Komentar lain, Abrar Yusra, mengatakan bahwa cerpen Navis “Robohnya Surau Kami”
yang mendapat hadiah kedua dari majalah Kisah sebenarnya lebih terkenal daripada cerpen
“Kejantanan di Sumbing” karya Subagio Sastrowardoyo. Di luar bidang
kepengarangannya itu, Navis bekerja sebagai pemimpin redaksi
di harian Semangat (harian angkatan bersenjata edisi Padang), Dewan Pengurus Badan
Wakaf INS, dan pengurus Kelompok Cendekiawan Sumatera Barat (Padang Club). Di
samping itu, Navis juga sering menghadiri berbagai seminar masalah sosial dan budaya
sebagai pemakalah atau peserta. Setelah Navis menikah, istrinya juga ikut membantu
pekerjaannnya sebagai sastrawan. Apabila ia sedang menulis sebuah cerita, istrinya selalu
mendampinginya dan membaca setiap lembar karangannya. Ia memperhatikan reaksi
istrinya ketika membaca dan itu yang dibuatnya sebagai ukuran bahwa tulisannya sesuai
atau tidak dengan keinginannya. Di hari tuanya, Navis menyimpan beberapa gagasan untuk
menulis cerpen dan memulai menggarap novel. Beberapa dari keinginannya itu sudah
selesai, tetapi banyak juga yang terbengkalai. Kendalanya adalah usianya yang bertambah
tua yang menyebabkan daya tahan tubuh dan pikirannya semakin menurun. A.A. Navis
meninggal karena sakit di Rumah Sakit Pelni, Jakarta, tahun 2004.
B. Nilai moral yang terkandung :
 Nilai sosial: saling membantu satu sama lain jika seseorang berada dalam masalah,
saling menghormati antar manusia, dan tidak boleh saling menghina satu sama lain.
 Nilai moral: hormat dan suka menolong, serta tidak mementingkan diri sendiri dalam
hidup.
 Nilai agama: menjaga keseimbangan antara kehidupan dunia dan kehidupan akhirat,
serta tidak terlalu lemah atau terlalu kuat dalam iman kita.

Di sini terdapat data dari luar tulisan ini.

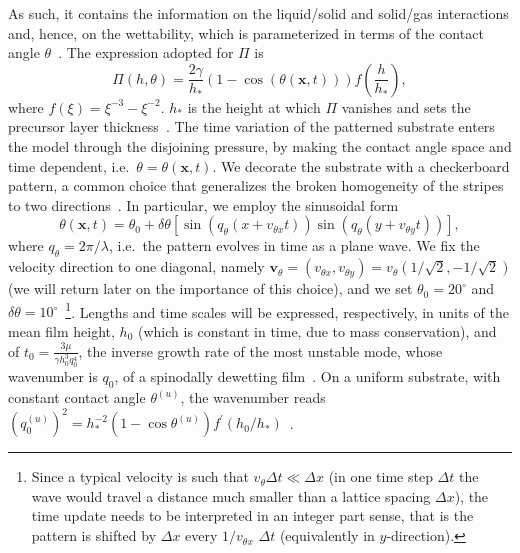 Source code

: \documentclass[amsmath,amssymb,showpacs,prf,superscriptaddress, longbibliography]{revtex4-1} %
\begin{document}
As such, it contains the information on the liquid/solid and solid/gas interactions and, hence, on the wettability, which is parameterized in terms of the contact angle $\theta$~\cite{bonnWettingSpreading2009, schwartzSimulationDropletMotion1998}. 
The expression adopted for $\Pi$ is
\begin{equation}\label{eq:disjoinpressure}
\Pi(h,\theta) = \frac{2\gamma}{h_{\ast}}(1-\cos(\theta(\mathbf{x},t)))
  f\left(\frac{h}{h_{\ast}}\right),
\end{equation}
where $f(\xi)=\xi^{-3} - \xi^{-2}$. $h_{\ast}$ is the height at which $\Pi$ vanishes and sets the precursor layer thickness~\cite{SuppMat}.
The time variation of the patterned substrate enters the model through the disjoining pressure, by making the contact angle space and time dependent, i.e.~$\theta = \theta(\mathbf{x},t)$.
We decorate the substrate with a checkerboard pattern, a common choice that generalizes the broken homogeneity of the stripes to two 
directions~\cite{jalaliFabricationCharacterizationScalable2018,nagayamaIntermediateWettingState2020,dasSurfacedirectedSpinodalDecomposition2020}.
In particular, we employ the sinusoidal form
\begin{equation}\label{eq:sinetheta}
   \!\! \theta(\mathbf{x},t) = \theta_0 + \delta\theta\left[\sin\left(q_{\theta} (x+v_{\theta x}t)\right)\sin\left(q_{\theta}(y+v_{\theta y}t)\right)\right],\! 
\end{equation}
where $q_{\theta} = 2\pi/\lambda$, i.e.~the pattern evolves in time as a plane wave.
We fix the velocity direction to one diagonal, namely $\mathbf{v}_{\theta} = (v_{\theta x},v_{\theta y}) = v_{\theta}(1/\sqrt{2},-1/\sqrt{2})$ (we will return later on the importance of this choice), and we set $\theta_0 = 20^{\circ}$ and $\delta\theta=10^{\circ}$~\footnote{Since a typical velocity is such that $v_{\theta} \Delta t \ll \Delta x$ (in one time step $\Delta t$ the wave would travel a distance much smaller than a lattice spacing $\Delta x$),
the time update needs to be interpreted in an integer part sense, that is the pattern is shifted by $\Delta x$ every $1/v_{\theta x}$ $\Delta t$ (equivalently in $y$-direction).}.
Lengths and time scales will be expressed, respectively, in units of the mean film height, $h_0$ (which is constant in time, due to mass conservation), and of $t_0 = \frac{3\mu}{\gamma h_0^3 q_0^4}$, the inverse growth rate of the most unstable mode, whose wavenumber is $q_0$, of a spinodally dewetting film~\cite{meckeThermalFluctuationsThin2005}. 
On a uniform substrate, with constant contact angle $\theta^{(u)}$, the wavenumber reads $(q^{(u)}_0)^2 = h_{\ast}^{-2}(1-\cos \theta^{(u)})f^{\prime}(h_0/h_{\ast})$~\cite{meckeThermalFluctuationsThin2005,zhangMolecularSimulationThin2019}. 
\end{document}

 Nilai pendidikan: kerja keras, memaafkan, sabar, dan tanggung jawab.
 Nilai budaya: menjaga apa yang sudah dijaga dan tidak membiarkan kerobohan dan
kebodohan manusia merusaknya.
3. Alasan cerita sangat berkesan :
Karena cerita ini memberikan banyak nilai-nilai dalam kehidupan. Dimana dalam Cerpen
"Robohnya Surau Kami" karya A.A. Navis ini menceritakan tentang seorang kakek yang
menjaga sebuah surau di sebuah desa. Kakek tersebut merasa tersindir oleh cerita Ajo
Sidi tentang Haji Saleh yang dikirim Tuhan ke neraka akibat keegoisannya saat hidup
hanya untuk Tuhan dan tidak mempedulikan kehidupan sekitarnya. Kakek berpikir bahwa
tak apa hidupnya miskin asal tidak miskin ibadahnya kepada Tuhan. Akibatnya, Kakek
mengakhiri hidupnya dengan cara bunuh diri. Dengan cerita tersebut, memberikan nilai-
nilai berupa nilai sosial, moral, agama, pendidikan dan budaya.Jadi dapat diambil
pelajaran bahwa kita harus berhati-hati dalam menerima cerita atau informasi dari orang
lain, terutama jika cerita tersebut dapat mempengaruhi keyakinan dan iman kita. kita juga
harus menjaga keseimbangan antara kehidupan dunia dan kehidupan akhirat, serta tidak
terlalu lemah atau terlalu kuat dalam iman kita.